H. Furlong "Baldy" Baldwin '44 named Baltimore Sun’s 2020 Business and Civic Hall of Fame Honoree

From the Baltimore Sun

In the mid-1960s when Alvin Bernard “Buzzy” Krongard played midfielder for the Mount Washington Lacrosse Club, regarded at the time as the most dominant post-collegiate lacrosse team in the nation, he took comfort in hearing the defender bark out the ball’s location from behind his back. He didn’t have to turn around to recognize the voice of his tall teammate, the fellow Princeton University grad whose job it was to batter any opposing player who dared enter the crease.
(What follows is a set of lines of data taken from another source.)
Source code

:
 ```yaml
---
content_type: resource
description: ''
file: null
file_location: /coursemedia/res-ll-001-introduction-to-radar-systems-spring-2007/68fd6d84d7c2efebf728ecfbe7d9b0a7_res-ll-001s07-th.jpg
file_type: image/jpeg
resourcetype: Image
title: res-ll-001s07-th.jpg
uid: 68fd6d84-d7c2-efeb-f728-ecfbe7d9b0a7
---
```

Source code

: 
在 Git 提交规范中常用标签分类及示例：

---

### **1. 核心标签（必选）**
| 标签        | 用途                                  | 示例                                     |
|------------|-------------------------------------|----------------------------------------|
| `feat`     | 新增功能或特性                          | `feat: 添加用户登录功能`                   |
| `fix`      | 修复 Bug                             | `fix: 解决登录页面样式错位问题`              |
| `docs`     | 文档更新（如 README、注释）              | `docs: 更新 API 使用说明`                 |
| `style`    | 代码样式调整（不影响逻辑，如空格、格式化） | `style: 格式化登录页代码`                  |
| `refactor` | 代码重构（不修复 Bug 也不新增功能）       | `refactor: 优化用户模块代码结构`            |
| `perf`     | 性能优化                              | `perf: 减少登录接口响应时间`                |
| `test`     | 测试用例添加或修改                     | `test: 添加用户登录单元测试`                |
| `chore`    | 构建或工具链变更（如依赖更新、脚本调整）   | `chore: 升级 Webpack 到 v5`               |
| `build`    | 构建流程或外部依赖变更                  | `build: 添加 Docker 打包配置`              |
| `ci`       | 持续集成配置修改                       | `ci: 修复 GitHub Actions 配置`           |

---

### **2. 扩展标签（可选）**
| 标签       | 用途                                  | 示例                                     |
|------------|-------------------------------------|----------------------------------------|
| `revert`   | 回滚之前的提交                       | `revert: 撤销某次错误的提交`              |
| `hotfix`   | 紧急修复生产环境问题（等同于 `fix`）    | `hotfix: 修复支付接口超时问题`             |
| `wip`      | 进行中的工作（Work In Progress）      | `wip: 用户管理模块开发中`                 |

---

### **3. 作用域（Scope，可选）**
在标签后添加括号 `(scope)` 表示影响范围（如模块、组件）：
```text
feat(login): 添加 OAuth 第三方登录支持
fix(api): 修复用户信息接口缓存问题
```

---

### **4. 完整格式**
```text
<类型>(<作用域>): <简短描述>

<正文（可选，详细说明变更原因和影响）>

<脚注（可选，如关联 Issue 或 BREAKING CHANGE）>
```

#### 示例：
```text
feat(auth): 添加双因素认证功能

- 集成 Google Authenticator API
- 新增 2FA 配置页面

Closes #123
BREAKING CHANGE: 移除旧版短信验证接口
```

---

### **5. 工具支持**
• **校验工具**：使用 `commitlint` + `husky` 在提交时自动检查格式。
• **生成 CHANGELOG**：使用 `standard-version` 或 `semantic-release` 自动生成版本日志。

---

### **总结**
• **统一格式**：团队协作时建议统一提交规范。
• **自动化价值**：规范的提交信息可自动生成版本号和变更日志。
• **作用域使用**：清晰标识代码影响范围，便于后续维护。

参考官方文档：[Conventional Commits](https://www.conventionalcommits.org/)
As reliable as the dawn and a tough as nails, the guy was fearless. And Mr. Krongard should know; he was a future National Lacrosse Hall of Famer. But the guy behind him? That guy was crazy tough.
“You could always count on him to do his job,” recalls Mr. Krongard who would go on to become chairman and CEO of Alex. Brown & Sons, the investment banking firm before a stint as executive director of the Central Intelligence Agency in the early 2000s. “He’s the most unchangeable person you can imagine. I think the game of lacrosse defined him more than anything else.”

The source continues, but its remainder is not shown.